Given data »
* * * *

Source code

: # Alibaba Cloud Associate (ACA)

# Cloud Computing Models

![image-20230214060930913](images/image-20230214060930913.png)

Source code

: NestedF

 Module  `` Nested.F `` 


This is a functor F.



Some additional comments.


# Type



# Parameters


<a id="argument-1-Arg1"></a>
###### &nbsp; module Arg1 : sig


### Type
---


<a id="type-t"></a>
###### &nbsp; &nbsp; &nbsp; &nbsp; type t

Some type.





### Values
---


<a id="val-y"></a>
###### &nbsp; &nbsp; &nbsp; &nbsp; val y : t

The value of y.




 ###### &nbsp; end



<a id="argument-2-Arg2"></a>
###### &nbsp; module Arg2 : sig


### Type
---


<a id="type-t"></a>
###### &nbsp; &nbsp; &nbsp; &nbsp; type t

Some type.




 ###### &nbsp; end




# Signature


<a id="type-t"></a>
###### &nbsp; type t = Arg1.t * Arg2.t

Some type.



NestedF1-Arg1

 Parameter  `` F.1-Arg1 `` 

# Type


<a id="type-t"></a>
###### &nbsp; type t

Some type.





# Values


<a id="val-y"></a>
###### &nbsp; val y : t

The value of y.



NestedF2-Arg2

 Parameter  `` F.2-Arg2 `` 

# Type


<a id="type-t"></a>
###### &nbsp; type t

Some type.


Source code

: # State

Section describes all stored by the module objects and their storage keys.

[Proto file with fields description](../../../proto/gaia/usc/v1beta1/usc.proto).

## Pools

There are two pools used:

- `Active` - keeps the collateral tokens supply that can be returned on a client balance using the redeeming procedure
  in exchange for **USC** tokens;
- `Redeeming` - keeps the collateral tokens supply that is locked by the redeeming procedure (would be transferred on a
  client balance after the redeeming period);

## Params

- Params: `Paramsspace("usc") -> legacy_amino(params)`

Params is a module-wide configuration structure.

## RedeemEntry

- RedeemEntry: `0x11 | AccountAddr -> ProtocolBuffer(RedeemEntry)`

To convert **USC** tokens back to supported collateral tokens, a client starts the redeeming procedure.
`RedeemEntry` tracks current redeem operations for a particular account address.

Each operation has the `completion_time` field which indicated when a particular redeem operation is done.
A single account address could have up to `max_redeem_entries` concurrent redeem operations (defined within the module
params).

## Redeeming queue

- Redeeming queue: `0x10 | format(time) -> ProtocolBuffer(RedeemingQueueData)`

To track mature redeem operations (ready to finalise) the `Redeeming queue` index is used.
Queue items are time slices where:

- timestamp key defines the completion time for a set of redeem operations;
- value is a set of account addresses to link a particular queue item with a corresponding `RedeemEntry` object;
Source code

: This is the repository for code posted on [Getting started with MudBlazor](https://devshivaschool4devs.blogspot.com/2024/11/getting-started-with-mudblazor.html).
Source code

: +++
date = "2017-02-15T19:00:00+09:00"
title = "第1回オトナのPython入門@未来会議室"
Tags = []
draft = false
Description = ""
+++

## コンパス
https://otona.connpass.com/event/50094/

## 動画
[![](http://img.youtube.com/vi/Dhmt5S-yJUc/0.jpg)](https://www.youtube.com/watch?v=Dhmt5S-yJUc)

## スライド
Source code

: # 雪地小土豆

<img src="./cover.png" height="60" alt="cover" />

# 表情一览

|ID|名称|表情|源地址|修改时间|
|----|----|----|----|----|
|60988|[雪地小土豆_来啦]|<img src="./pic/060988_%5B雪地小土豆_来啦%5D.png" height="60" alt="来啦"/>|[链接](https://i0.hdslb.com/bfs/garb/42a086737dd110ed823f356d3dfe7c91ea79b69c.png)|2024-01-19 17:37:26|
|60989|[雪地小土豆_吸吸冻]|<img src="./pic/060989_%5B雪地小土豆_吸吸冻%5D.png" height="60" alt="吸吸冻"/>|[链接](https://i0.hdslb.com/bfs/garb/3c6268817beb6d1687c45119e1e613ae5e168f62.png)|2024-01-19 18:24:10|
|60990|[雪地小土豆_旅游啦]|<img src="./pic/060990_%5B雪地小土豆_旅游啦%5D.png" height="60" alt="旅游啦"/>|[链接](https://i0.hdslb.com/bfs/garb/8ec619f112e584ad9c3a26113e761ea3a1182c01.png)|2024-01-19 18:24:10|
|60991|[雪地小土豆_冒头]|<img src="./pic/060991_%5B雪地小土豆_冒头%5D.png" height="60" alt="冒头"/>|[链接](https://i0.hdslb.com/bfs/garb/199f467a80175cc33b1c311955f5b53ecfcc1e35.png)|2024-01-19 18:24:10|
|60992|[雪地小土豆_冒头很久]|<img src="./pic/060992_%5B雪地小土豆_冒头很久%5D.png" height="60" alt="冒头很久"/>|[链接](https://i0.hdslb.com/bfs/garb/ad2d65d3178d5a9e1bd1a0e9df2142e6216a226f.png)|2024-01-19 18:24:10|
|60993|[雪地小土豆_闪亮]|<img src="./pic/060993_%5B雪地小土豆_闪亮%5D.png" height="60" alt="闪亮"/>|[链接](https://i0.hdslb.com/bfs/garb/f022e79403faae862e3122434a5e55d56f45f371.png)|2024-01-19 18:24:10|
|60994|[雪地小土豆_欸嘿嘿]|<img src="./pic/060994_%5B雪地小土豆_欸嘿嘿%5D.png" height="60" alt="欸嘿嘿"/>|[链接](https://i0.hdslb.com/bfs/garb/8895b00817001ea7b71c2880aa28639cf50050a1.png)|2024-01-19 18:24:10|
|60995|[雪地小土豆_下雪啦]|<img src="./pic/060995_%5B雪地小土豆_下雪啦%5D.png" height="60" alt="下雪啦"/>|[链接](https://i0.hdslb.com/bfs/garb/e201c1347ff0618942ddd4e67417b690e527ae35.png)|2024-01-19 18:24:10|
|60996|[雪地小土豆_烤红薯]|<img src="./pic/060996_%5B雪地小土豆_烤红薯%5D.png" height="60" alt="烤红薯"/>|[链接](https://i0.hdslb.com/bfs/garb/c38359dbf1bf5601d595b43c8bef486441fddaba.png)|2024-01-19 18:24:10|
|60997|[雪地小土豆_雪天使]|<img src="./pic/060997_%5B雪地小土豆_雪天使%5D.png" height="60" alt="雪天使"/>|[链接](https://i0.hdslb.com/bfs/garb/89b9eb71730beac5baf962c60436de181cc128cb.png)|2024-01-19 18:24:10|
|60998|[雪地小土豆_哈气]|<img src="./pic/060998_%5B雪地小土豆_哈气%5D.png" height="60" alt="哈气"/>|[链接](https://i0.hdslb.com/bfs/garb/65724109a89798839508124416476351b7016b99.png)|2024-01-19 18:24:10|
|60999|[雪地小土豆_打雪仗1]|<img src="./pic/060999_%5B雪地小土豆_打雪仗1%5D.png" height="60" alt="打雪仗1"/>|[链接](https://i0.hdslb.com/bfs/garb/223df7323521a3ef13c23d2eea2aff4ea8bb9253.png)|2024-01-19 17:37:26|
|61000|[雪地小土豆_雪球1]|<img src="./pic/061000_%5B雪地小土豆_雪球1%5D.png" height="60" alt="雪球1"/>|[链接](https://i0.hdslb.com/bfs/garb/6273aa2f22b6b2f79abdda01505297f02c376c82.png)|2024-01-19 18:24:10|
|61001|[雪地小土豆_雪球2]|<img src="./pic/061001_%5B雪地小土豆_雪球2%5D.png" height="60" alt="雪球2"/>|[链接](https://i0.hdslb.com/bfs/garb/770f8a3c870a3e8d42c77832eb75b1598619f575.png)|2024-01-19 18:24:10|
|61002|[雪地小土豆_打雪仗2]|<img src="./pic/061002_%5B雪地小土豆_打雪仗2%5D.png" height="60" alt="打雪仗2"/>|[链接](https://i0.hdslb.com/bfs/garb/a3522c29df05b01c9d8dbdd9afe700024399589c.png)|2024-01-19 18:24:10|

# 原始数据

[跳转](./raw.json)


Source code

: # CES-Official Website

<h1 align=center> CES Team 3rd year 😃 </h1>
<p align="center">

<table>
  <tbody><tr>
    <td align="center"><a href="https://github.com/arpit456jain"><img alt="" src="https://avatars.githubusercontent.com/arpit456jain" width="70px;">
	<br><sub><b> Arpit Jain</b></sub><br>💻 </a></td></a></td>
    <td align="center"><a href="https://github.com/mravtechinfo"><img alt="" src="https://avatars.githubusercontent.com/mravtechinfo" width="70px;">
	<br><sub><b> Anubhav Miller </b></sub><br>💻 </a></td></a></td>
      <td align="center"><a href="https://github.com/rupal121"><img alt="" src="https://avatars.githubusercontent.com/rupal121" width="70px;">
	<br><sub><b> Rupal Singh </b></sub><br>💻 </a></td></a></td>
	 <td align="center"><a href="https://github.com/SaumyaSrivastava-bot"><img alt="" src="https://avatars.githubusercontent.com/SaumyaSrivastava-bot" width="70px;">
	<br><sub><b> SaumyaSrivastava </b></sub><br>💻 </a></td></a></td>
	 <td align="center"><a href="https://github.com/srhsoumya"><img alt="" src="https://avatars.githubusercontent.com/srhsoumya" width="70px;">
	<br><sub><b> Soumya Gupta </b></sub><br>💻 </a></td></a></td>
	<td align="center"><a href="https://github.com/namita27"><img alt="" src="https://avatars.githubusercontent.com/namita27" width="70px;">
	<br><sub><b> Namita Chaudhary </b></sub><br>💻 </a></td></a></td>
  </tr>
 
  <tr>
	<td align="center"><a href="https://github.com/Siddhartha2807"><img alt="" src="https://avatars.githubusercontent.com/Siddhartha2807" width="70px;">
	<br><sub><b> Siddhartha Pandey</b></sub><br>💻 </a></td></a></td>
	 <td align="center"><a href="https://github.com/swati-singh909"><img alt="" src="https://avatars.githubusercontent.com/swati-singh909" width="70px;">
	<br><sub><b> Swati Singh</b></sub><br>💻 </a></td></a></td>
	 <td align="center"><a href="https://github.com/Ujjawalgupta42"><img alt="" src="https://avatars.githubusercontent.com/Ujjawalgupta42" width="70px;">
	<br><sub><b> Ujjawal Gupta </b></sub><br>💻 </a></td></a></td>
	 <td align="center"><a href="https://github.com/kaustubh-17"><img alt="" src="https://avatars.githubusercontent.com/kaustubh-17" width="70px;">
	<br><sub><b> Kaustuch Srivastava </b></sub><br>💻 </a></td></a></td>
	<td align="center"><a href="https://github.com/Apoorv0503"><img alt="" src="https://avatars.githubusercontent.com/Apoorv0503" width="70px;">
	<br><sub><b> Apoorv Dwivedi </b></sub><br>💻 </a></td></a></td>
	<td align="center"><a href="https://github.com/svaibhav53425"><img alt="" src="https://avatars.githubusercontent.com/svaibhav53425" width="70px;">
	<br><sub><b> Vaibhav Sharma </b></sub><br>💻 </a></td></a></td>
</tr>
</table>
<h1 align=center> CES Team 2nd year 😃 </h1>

* * * *

Exercise objective »
Both end lines included, restate word for word the lines above from the line with "###### &nbsp; &nbsp; &nbsp; &nbsp; val y : t" to the line with "particular account address.", and nothing else.

Solved problem »
###### &nbsp; &nbsp; &nbsp; &nbsp; val y : t

The value of y.




 ###### &nbsp; end



<a id="argument-2-Arg2"></a>
###### &nbsp; module Arg2 : sig


### Type
---


<a id="type-t"></a>
###### &nbsp; &nbsp; &nbsp; &nbsp; type t

Some type.




 ###### &nbsp; end




# Signature


<a id="type-t"></a>
###### &nbsp; type t = Arg1.t * Arg2.t

Some type.



NestedF1-Arg1

 Parameter  `` F.1-Arg1 `` 

# Type


<a id="type-t"></a>
###### &nbsp; type t

Some type.





# Values


<a id="val-y"></a>
###### &nbsp; val y : t

The value of y.



NestedF2-Arg2

 Parameter  `` F.2-Arg2 `` 

# Type


<a id="type-t"></a>
###### &nbsp; type t

Some type.


Source code

: # State

Section describes all stored by the module objects and their storage keys.

[Proto file with fields description](../../../proto/gaia/usc/v1beta1/usc.proto).

## Pools

There are two pools used:

- `Active` - keeps the collateral tokens supply that can be returned on a client balance using the redeeming procedure
  in exchange for **USC** tokens;
- `Redeeming` - keeps the collateral tokens supply that is locked by the redeeming procedure (would be transferred on a
  client balance after the redeeming period);

## Params

- Params: `Paramsspace("usc") -> legacy_amino(params)`

Params is a module-wide configuration structure.

## RedeemEntry

- RedeemEntry: `0x11 | AccountAddr -> ProtocolBuffer(RedeemEntry)`

To convert **USC** tokens back to supported collateral tokens, a client starts the redeeming procedure.
`RedeemEntry` tracks current redeem operations for a particular account address.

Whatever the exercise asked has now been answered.